Editorial: NCAA should get their house in order
Thursday, Oct. 9, 1997 | 9:36 a.m.
ANY shame UNLV basketball players Keon Clark and Kevin Simmons may have felt on being punished by the NCAA for unwittingly breaking the collegiate sanctioning body's rule regarding the acceptance of "extra benefits" should have turned to outrage by now.
Clark, the Rebels' NBA-bound center, and Simmons, a transfer from the University of California at Irvine, who also was projected to play a key role in UNLV's quest to return to the NCAA Tournament this season, recently received harsh suspensions of 11 and 14 games, respectively, for accepting a trip to Orlando, Fla., during the past Spring Break from a pair of registered sports agents.

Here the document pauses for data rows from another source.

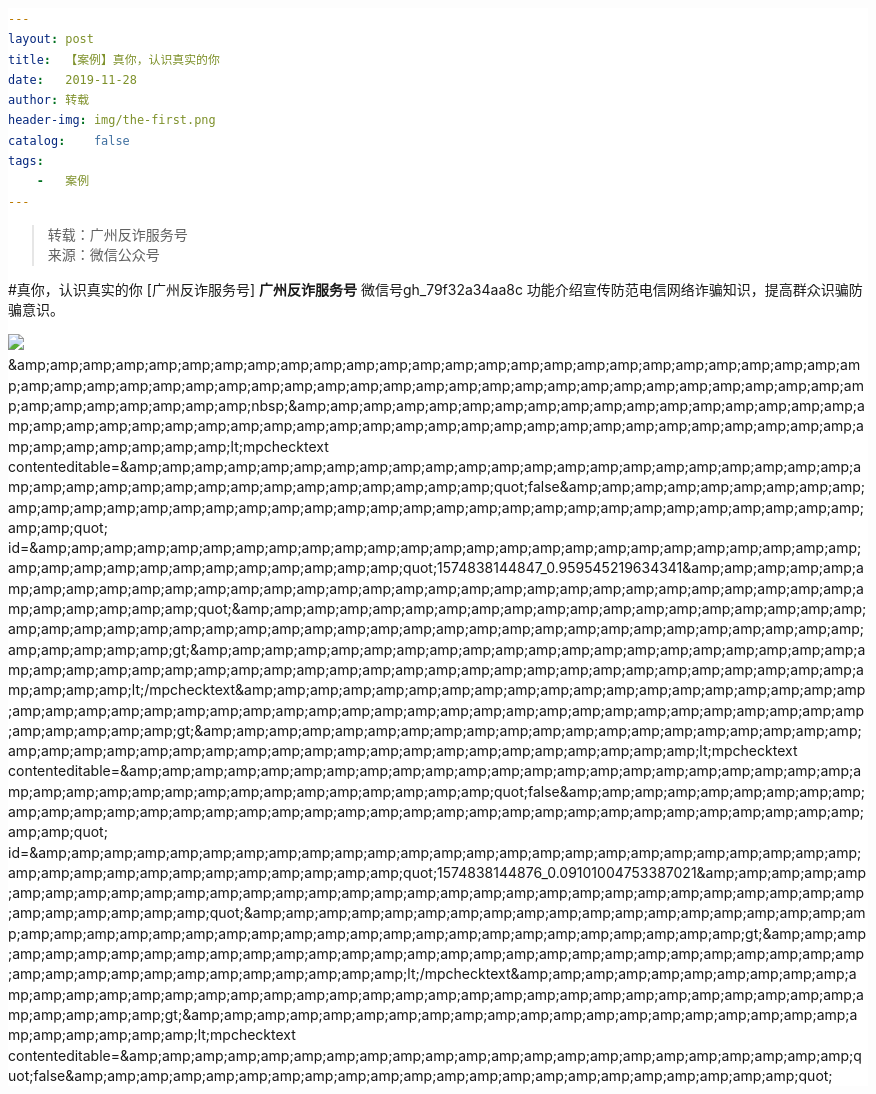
 ```yaml
---
layout:	post
title:	【案例】真你，认识真实的你
date:	2019-11-28
author:	转载
header-img:	img/the-first.png
catalog:	false
tags:
	-	案例
---
```


<blockquote><p>转载：广州反诈服务号<br>
来源：微信公众号</p></blockquote>

#真你，认识真实的你
[广州反诈服务号]
**广州反诈服务号**
微信号gh_79f32a34aa8c
功能介绍宣传防范电信网络诈骗知识，提高群众识骗防骗意识。

![]({{site.baseurl}}/postimg/dh8MUNnHVJS7NIol3spSOCbYEZaw32MOcpadBc53jbsKB2nD6Ds6yPJLdNict8aRRIgeaSWiaYaSuscqcMo58LsA.png)
&amp;amp;amp;amp;amp;amp;amp;amp;amp;amp;amp;amp;amp;amp;amp;amp;amp;amp;amp;amp;amp;amp;amp;amp;amp;amp;amp;amp;amp;amp;amp;amp;amp;amp;amp;amp;amp;amp;amp;amp;amp;amp;amp;amp;amp;amp;amp;amp;amp;amp;amp;amp;amp;amp;amp;amp;amp;amp;amp;amp;nbsp;&amp;amp;amp;amp;amp;amp;amp;amp;amp;amp;amp;amp;amp;amp;amp;amp;amp;amp;amp;amp;amp;amp;amp;amp;amp;amp;amp;amp;amp;amp;amp;amp;amp;amp;amp;amp;amp;amp;amp;amp;amp;amp;amp;amp;amp;amp;amp;amp;amp;amp;amp;lt;mpchecktext
contenteditable=&amp;amp;amp;amp;amp;amp;amp;amp;amp;amp;amp;amp;amp;amp;amp;amp;amp;amp;amp;amp;amp;amp;amp;amp;amp;amp;amp;amp;amp;amp;amp;amp;amp;amp;amp;amp;amp;amp;quot;false&amp;amp;amp;amp;amp;amp;amp;amp;amp;amp;amp;amp;amp;amp;amp;amp;amp;amp;amp;amp;amp;amp;amp;amp;amp;amp;amp;amp;amp;amp;amp;amp;amp;amp;amp;amp;amp;amp;quot;
id=&amp;amp;amp;amp;amp;amp;amp;amp;amp;amp;amp;amp;amp;amp;amp;amp;amp;amp;amp;amp;amp;amp;amp;amp;amp;amp;amp;amp;amp;amp;amp;amp;amp;amp;amp;amp;amp;amp;quot;1574838144847_0.959545219634341&amp;amp;amp;amp;amp;amp;amp;amp;amp;amp;amp;amp;amp;amp;amp;amp;amp;amp;amp;amp;amp;amp;amp;amp;amp;amp;amp;amp;amp;amp;amp;amp;amp;amp;amp;amp;amp;amp;quot;&amp;amp;amp;amp;amp;amp;amp;amp;amp;amp;amp;amp;amp;amp;amp;amp;amp;amp;amp;amp;amp;amp;amp;amp;amp;amp;amp;amp;amp;amp;amp;amp;amp;amp;amp;amp;amp;amp;amp;amp;amp;amp;amp;amp;amp;amp;amp;amp;amp;amp;amp;gt;&amp;amp;amp;amp;amp;amp;amp;amp;amp;amp;amp;amp;amp;amp;amp;amp;amp;amp;amp;amp;amp;amp;amp;amp;amp;amp;amp;amp;amp;amp;amp;amp;amp;amp;amp;amp;amp;amp;amp;amp;amp;amp;amp;amp;amp;amp;amp;amp;amp;amp;amp;lt;/mpchecktext&amp;amp;amp;amp;amp;amp;amp;amp;amp;amp;amp;amp;amp;amp;amp;amp;amp;amp;amp;amp;amp;amp;amp;amp;amp;amp;amp;amp;amp;amp;amp;amp;amp;amp;amp;amp;amp;amp;amp;amp;amp;amp;amp;amp;amp;amp;amp;amp;amp;amp;amp;gt;&amp;amp;amp;amp;amp;amp;amp;amp;amp;amp;amp;amp;amp;amp;amp;amp;amp;amp;amp;amp;amp;amp;amp;amp;amp;amp;amp;amp;amp;amp;amp;amp;amp;amp;amp;amp;amp;amp;amp;amp;amp;amp;lt;mpchecktext
contenteditable=&amp;amp;amp;amp;amp;amp;amp;amp;amp;amp;amp;amp;amp;amp;amp;amp;amp;amp;amp;amp;amp;amp;amp;amp;amp;amp;amp;amp;amp;amp;amp;amp;amp;amp;amp;amp;amp;amp;quot;false&amp;amp;amp;amp;amp;amp;amp;amp;amp;amp;amp;amp;amp;amp;amp;amp;amp;amp;amp;amp;amp;amp;amp;amp;amp;amp;amp;amp;amp;amp;amp;amp;amp;amp;amp;amp;amp;amp;quot;
id=&amp;amp;amp;amp;amp;amp;amp;amp;amp;amp;amp;amp;amp;amp;amp;amp;amp;amp;amp;amp;amp;amp;amp;amp;amp;amp;amp;amp;amp;amp;amp;amp;amp;amp;amp;amp;amp;amp;quot;1574838144876_0.09101004753387021&amp;amp;amp;amp;amp;amp;amp;amp;amp;amp;amp;amp;amp;amp;amp;amp;amp;amp;amp;amp;amp;amp;amp;amp;amp;amp;amp;amp;amp;amp;amp;amp;amp;amp;amp;amp;amp;amp;quot;&amp;amp;amp;amp;amp;amp;amp;amp;amp;amp;amp;amp;amp;amp;amp;amp;amp;amp;amp;amp;amp;amp;amp;amp;amp;amp;amp;amp;amp;amp;amp;amp;amp;amp;amp;amp;amp;amp;amp;amp;amp;amp;gt;&amp;amp;amp;amp;amp;amp;amp;amp;amp;amp;amp;amp;amp;amp;amp;amp;amp;amp;amp;amp;amp;amp;amp;amp;amp;amp;amp;amp;amp;amp;amp;amp;amp;amp;amp;amp;amp;amp;amp;amp;amp;amp;lt;/mpchecktext&amp;amp;amp;amp;amp;amp;amp;amp;amp;amp;amp;amp;amp;amp;amp;amp;amp;amp;amp;amp;amp;amp;amp;amp;amp;amp;amp;amp;amp;amp;amp;amp;amp;amp;amp;amp;amp;amp;amp;amp;amp;amp;gt;&amp;amp;amp;amp;amp;amp;amp;amp;amp;amp;amp;amp;amp;amp;amp;amp;amp;amp;amp;amp;amp;amp;amp;amp;amp;amp;amp;lt;mpchecktext
contenteditable=&amp;amp;amp;amp;amp;amp;amp;amp;amp;amp;amp;amp;amp;amp;amp;amp;amp;amp;amp;amp;amp;amp;amp;quot;false&amp;amp;amp;amp;amp;amp;amp;amp;amp;amp;amp;amp;amp;amp;amp;amp;amp;amp;amp;amp;amp;amp;amp;quot;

The players have remained reticent since being sentenced to spending virtually half of the upcoming season on the sidelines. But they soon should be screaming "foul" against their judge and jury.
The NCAA is under attack (again) this week, as a six-piece investigative report running in the Kansas City (Mo.) Times casts it as an ineffectual, hypocritical organization that cottons to its executives more than its athletes.
Among the more damaging of the Star's revelations -- and the one that should have the UNLV players scratching their heads -- is that NCAA Executive Director Cedric Dempsey accepted a trip to the 1994 Winter Olympics at Lillehammer, Norway, from CBS, which just happens to own the rights to one of the biggest bonanzas in televised sports, the NCAA men's basketball tournament.
In addition to drawing a $440,000 annual salary, Dempsey, according to the Star report, also received a $450,000 mortgage at below-market interest rates on his Kansas City home while the NCAA purchased his previous home in Tucson, Ariz. (and later sold at a loss of $120,000).
The Star also revealed that in 1989, Dempsey's predecessor Dick Schultz used the NCAA's tax-exempt Learjet to cart then University of Arkansas Athletic Director Frank Broyles and two Kansas City area businessmen to Augusta National Golf Club for a two-day junket.
Perhaps Bob Knight was right. The embattled Indiana basketball coach, whose disdain for the NCAA probably only is surpassed by former UNLV coach Jerry Takanian's, marked his 700th career win last year by suggesting, "The (NCAA) Tournament Committee is still playing golf on my $30,000." That was in reference to a fine Knight received following a postgame diatribe in Boise, Idaho, a couple of seasons before.
NCAA President Gene Corrigan told USA Today that he doesn't have a problem with Dempsey's salary or, for that matter, any of the Star's allegations.
"It doesn't bother me at all," Corrigan said during yet another fit of NCAA arrogance.
Well, Gene, perhaps it should. It should concern you that the organization for which you work, which bills itself as a bastion of intelligence and integrity, has one set of rules for its executives, another for its coaches (name the last point guard to command a six-figure sneaker contract at the NCAA level) and a third, more rigid set of guidelines by which its athletes must abide.
It's high time for the NCAA to practice what it preaches. Or make that a violation, too.